Troca de saberes e inspirações | Momento após a mesa de abertura com a professora e comunicadora Sarah Fontenelle, celebrando a potência da comunicação popular. Foto: Larissa Santos

Ali, onde o chão guarda histórias e o vento espalha sabedorias ancestrais, jovens comunicadores se encontraram para juntar palavras, imagens e resistências. Entre 22 e 26 de janeiro, em Açailândia (MA), a formação “Veias Abertas da América Latina: Resistência, Comunicação e Cultura” pulsou como um coração coletivo, carregando a memória dos povos originários e a força das comunidades tradicionais, caminhando juntas em direção a um futuro de luta e esperança.

O encontro reuniu jovens comunicadores e comunicadoras das aldeias da T.I. Pindaré e Caru, da UFMA Campus Imperatriz, do Quilombo Rampa, do bairro Piquiá de Baixo, da Justiça nos Trilhos (JnT) e do Centro de Defesa da Vida e dos Direitos Humanos Carmen Bascarán (CDVDH), de Açailândia (MA), todos movidos pelo mesmo propósito: fortalecer redes de resistência cultural e política. Durante cinco dias, oficinas, rodas de conversa e vivências reafirmaram a importância de contar suas próprias histórias e manter viva a memória dos territórios.

Na proposta pedagógica da ação, As Veias Abertas da América Latina, de Eduardo Galeano, não é apenas um livro, mas um grito de resistência que atravessa gerações. As palavras de Galeano encontram eco nas vozes de Edvard Dantas Cardeal, em Piquiá de Baixo; Dona Anacleta Pires, no Quilombo Santa Rosa dos Pretos; Nêgo Bispo, no Piauí, e tantos outros que resistem e inspiram em seus territórios. Foi dessa fonte que a formação bebeu, fortalecendo novas narrativas e reafirmando a comunicação como ferramenta de luta e memória.

Sem combinar, mas guiados pela força da intuição – uma tecnologia ancestral –, o encontro começou simbolicamente no dia 22 de janeiro de 2025, data que marca os 41 anos do Movimento dos Trabalhadores Rurais Sem Terra (MST), o maior movimento social da América Latina, símbolo da luta pela terra e pela soberania alimentar.

Durante esses dias, o escritório da Justiça nos Trilhos (JnT), em Açailândia, se transformou em um espaço de troca, aprendizado e resistência. Os jovens ali reunidos transformaram memórias em movimento, indignação em criação. Usaram a arte, a comunicação e a cultura para fortalecer suas lutas e afirmar: as histórias precisam ser contadas – de dentro pra dentro.

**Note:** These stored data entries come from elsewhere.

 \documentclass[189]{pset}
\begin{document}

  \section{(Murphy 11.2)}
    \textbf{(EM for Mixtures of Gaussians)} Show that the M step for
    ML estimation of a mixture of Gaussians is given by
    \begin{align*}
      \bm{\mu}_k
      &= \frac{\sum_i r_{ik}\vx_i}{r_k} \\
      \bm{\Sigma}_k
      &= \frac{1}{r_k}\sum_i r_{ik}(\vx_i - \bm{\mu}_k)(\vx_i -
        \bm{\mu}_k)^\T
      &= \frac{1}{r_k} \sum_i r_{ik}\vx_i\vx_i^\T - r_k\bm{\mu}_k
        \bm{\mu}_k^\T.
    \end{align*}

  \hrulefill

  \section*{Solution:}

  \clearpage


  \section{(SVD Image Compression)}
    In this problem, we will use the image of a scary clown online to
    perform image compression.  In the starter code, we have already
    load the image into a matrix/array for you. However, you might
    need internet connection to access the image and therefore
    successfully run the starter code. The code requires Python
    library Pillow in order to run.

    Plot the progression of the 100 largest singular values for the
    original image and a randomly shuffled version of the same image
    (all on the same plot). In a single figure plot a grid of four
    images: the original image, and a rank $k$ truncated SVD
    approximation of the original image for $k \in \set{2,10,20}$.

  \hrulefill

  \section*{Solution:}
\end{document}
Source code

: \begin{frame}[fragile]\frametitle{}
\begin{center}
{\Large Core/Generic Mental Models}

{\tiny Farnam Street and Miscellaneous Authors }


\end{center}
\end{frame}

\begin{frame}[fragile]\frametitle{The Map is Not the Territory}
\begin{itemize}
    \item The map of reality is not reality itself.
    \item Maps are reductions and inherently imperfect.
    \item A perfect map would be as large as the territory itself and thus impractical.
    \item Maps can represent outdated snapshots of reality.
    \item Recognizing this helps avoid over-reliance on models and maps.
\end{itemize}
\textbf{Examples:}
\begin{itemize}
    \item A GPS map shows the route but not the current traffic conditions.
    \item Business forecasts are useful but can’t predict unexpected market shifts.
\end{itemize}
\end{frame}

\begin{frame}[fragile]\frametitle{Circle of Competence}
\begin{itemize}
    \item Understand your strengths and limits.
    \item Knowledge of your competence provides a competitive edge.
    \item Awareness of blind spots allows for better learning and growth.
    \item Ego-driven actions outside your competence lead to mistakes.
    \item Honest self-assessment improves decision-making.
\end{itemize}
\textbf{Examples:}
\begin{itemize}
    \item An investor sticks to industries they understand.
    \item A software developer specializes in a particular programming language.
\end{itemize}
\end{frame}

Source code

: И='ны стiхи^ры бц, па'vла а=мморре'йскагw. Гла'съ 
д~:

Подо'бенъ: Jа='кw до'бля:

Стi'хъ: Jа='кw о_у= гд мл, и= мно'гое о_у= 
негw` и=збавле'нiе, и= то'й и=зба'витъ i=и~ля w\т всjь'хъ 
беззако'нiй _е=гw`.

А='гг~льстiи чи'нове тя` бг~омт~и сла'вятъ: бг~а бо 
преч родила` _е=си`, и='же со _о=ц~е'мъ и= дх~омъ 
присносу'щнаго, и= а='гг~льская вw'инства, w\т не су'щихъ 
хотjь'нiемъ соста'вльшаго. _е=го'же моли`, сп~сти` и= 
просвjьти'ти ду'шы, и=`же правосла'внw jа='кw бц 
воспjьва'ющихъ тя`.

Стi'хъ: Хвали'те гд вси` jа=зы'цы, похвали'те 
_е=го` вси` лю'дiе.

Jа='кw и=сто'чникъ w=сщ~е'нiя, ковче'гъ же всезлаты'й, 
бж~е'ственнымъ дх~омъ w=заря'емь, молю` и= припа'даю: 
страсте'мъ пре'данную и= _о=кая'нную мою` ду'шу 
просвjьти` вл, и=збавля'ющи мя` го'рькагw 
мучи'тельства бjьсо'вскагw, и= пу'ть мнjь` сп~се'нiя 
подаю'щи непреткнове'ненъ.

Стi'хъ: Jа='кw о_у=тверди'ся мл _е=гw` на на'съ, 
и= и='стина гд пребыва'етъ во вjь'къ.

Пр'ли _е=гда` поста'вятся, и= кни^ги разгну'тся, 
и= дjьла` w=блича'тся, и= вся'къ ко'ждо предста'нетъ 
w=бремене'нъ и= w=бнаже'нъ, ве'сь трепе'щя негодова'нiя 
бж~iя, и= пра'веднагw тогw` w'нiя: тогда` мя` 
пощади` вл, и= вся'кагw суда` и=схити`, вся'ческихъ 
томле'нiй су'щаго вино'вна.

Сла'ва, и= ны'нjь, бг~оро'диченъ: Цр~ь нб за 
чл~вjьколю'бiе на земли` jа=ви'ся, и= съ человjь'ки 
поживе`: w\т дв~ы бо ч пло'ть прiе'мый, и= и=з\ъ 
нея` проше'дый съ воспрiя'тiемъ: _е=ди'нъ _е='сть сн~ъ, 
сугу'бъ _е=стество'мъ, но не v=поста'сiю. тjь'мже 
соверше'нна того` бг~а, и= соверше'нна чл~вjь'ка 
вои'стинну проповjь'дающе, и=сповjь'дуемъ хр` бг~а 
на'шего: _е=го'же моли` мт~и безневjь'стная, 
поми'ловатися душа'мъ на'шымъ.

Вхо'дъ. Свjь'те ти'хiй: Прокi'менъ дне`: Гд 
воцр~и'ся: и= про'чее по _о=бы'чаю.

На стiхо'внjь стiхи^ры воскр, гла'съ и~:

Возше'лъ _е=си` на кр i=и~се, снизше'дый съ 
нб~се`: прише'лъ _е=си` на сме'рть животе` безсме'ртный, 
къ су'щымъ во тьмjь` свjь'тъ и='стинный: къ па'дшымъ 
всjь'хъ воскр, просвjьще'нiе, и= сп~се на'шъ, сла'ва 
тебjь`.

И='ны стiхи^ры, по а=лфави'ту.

Comunicação como território de luta

“No nosso território, a comunicação sempre existiu. Os mais velhos contam histórias nos rituais, no dia a dia da aldeia, e a gente aprende ouvindo. Agora, estamos transformando isso em fotos, vídeos, textos e áudios, sem perder a essência”, explica Genilson Guajajara, fotógrafo indígena que documenta a vida e a resistência do povo Guajajara.

Narrativas de resistência | Genilson Guajajara compartilha sua trajetória e visão durante a roda de conversa, trazendo a força da fotografia como instrumento de luta e memória.

Na programação, oficinas técnicas e criativas reafirmaram que comunicar é um ato político. Com práticas educomunicativas, os participantes exploraram narrativas visuais, produção de zines, criação de conteúdo digital e estratégias para amplificar as vozes de suas comunidades.

A mesa de abertura ficou por conta da comunicadora e professora Sarah Fontenelle Santos, que trouxe reflexões sobre “Comunicação insurgente para enfrentar o mal-agouro colonial”, conectando história, memória e resistência.

Durante sua fala, Sarah Fontenelle Santos ressaltou que a comunicação insurgente é uma ferramenta essencial para reivindicar narrativas e afirmar a existência de povos e culturas historicamente marginalizadas. Ela destacou a importância de resgatar e valorizar memórias silenciadas, transformando a comunicação em um ato de resistência e construção de futuros possíveis.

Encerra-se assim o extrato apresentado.